苦しみの印はどのようにして無我の印になるのか? すべての生き物は、良い状態にあること、繁栄すること、満足することを望んでいる。もし、精神的・物質的現象が人と生き物の真の本質であるならば、現象と人は一体でなければならない。つまり、人の欲望は現象の欲望でもあり、その逆もまた然りである。もしそうでないなら、それぞれが他とは別のものでなければならない。

ここでの「人の欲望」とは、強欲(lobha)と、したい欲求(chanda)を意味し、「現象の欲望」とは、原因に従って物事が起こることを意味する。人や生き物の主な特徴は、心身の幸福を渇望することであり、現象の主な特徴は、原因や条件と一致することである。つまり、現象の発生と消滅は、原因に従うもので、原因に逆らって人の欲望に従って起こることはない
例えば、暖かさが欲しければ、暖かさを生み出す原因を探し求めなければならないし、冷たさが欲しければ、冷たさを生み出す原因を探し求めなければならない。長生きが欲しければ、長生きの原因、例えば、適切な食物を毎日摂取することを追求しなければならない。また、幸せな世界に生まれ変わることを望むなら、その原因となる道徳的な行為徳の高い行いを追求しなければならない。

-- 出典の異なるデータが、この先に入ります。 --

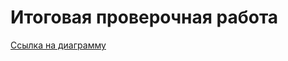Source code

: # Итоговая проверочная работа
[Ссылка на диаграмму](https://viewer.diagrams.net/?tags=%7B%7D&highlight=0000ff&edit=_blank&layers=1&nav=1&title=1%20%D0%BF%D1%80%D0%BE%D0%B2%D0%B5%D1%80%D0%BE%D1%87%D0%BD%D0%B0%D1%8F%20%D1%80%D0%B0%D0%B1%D0%BE%D1%82%D0%B0.drawio#R5Vxbc%2BI2FP41PJKxJF%2FwYwjZdtu0zTQ7082jA1pwxyBGiAD99ZVtCduSY5QQW%2BCd2WGtY8mXo%2B98Ohc5A3S33P9Co%2FXiDzLDyQA6s%2F0ATQYQgpHv8f9SySGXeIEQzGk8E50KwVP8HxZCR0i38QxvKh0ZIQmL11XhlKxWeMoqsohSsqt2%2B0GS6l3X0RxrgqdplOjSf%2BIZW%2BTSEQwK%2Ba84ni%2FknYEf5meWkews3mSziGZkVxKh%2BwG6o4Sw%2FGi5v8NJqjypl3zclzfOHh%2BM4hUzGZD89vrlzwNxwF%2B%2Fh3DnP06HUzpEKL%2FMa5RsxRuLp2UHqQI84xoRTULZgszJKkruC%2BmYku1qhtP7OLxV9HkgZM2FgAv%2FxYwdxPRGW0a4aMGWiTib3zO90ZsvJ0QbsqVT3PBGEiQRnWPW9ObwOAccvJgsMaMHPpDiJGLxa%2FVBIoGi%2BbFfoWh%2BIHT9Dr0DTe0crBG%2Frp%2Fwhx6%2FUH40T4%2BmXLVMmxKOpXV6yBUUJQlOyJxGS957jWnMHxBT9dxjcWK8W8QMP62jTI07brbVufgR77E0xGJuXjFleN88O7oyxYAhGAkjECwQiOauMCkg7WRRMiffaUn%2Fbt9gD01hbxP1UNc6V104SX%2FHzoDrZBTIY%2F47zn7v9ZlJEk7%2F%2BDSUPwG6CFaRCw2RO2oLuUHfkIsMkevZRK6%2BTAq%2Bvm5iVtENTOHdGjGP%2BgZvzxDevk14u6ENLeN9zL6Xjp%2FTS91ATzQne3HprHGQjRV%2F4e%2FlRj7Mk81iWNaS4yxMKTh3sc2G3uZEc%2BywJvGKbUpXfkwFhU37QFmxkFfGx8n%2BADgKnvInKNB1fJWPA87TzPwudXS%2Frp4YjVfzB7zZfFtQjL%2FyuE6DZhV47fsAUMasUqM1LHkMWDthSXmz%2FtCkb2hToVWaDGzSpPMemrQwNW8YUbtsBxUPBsFmtlP7A6cDtvM1a%2F0bb7YJu631IbumN9UJRMC2EwhqAsXrprfQ1IbONaKz9B7W47QepjLUmZHpdpkp5BRWX%2FIJeXhpEbyuYztAB3puL8ty3IpsRvqbZzy8LOPh69C2mN%2FwHM%2B2%2FnTf8MqNH5imOIBr0%2FpBT5McgVuF%2BMj68ta7HB5wTRFuNc0B9LS%2FqK84WStdO9QCTMyVvC93sOytqWgGvnU4627DtcPZOOQZ2YQz6l0WwFjx8Nw8wIeCzdBTUmuhUnJ%2FX%2F92gk2gR5tHDoN%2BtEwpKeO4QbZDIjrcPODVnFOHxmwLsnzZbjphNT9UNOXprAY7dUOPmLWT67mR6Z3n0plTGfEiCf5cPtd%2BRhyMTO3WqYdBR%2FVnO%2Fk7OT9gYKtiYT4%2F8DN4VSdCxWnxVGckfzAxqpjldxO0ch90iqDV5wq6IGi9xpnHWZ5wNr3JkZJVys6cUHRRVI3sU3XvNrFJ9bVvr%2BcpXndAj%2FEUHGf%2FLixacl3D9FZr0RIcWV2D7FXNpVG2nyP4WNk8aFwKTvbvxLeXOqz17S%2FS4DxXXx26NThkx5F%2Fw%2BkLurQ406rTuVvr6i3E9RULacnpA45Sw%2FDRCdMF5%2FWHfqXG3JKp61m15r3gdutwoR9UdVTjFXZbR0K9qyMh0xUUWa0jyccsKZ6Wtjt44psGb3L5yXbtwwVgCuv2lrPeFY%2BQafEI2d0j2z8%2BMVW8a5dP9Krd5Se0hxApTgPSmaPbNIlbszHlygFsWi5CVut0rhU91%2B%2Bu72zXqPncWCnlKZU5NGoOAbzG5EA7EQDSC3nXlCfWGBDVpAI6ZsDeFcyRaWHnbCs7bwnXSx7VkKDcgs5wkH7QL4MEEQ2o2H%2FzW2lnONSB33XgAJX0oFsTOCCny8DB1eng50g8I9M02Nlh84dWoiEMGxeX0wNgJ6uRno%2B6sNSzFqzbzz27NZu7fwqbc01DSyu1HtBsQCf7S0%2BmVYNz9bCXNnw1dBlpYHXDW03Q%2B1lZYN4s%2FnhOrvTiTxCh%2B%2F8B)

ときどき「人は、望めば何でもできる」と勘違いされることがある。というのも、自分が願ったことが、のちに実現することがあるからだ。しかし実際には、それは事前に探求して実行した、原因に従って実現したに過ぎない。多くの人々は、健康状態が良好だったり、身体の姿勢(立つ・座る・歩く・横たわる)がいずれも健やかな時、自分が望んだ通りに自分を維持できていると誤解しているが、その原因は前日にとった食事であり、原因を探し求め、それを実行に移したという事実を無視している。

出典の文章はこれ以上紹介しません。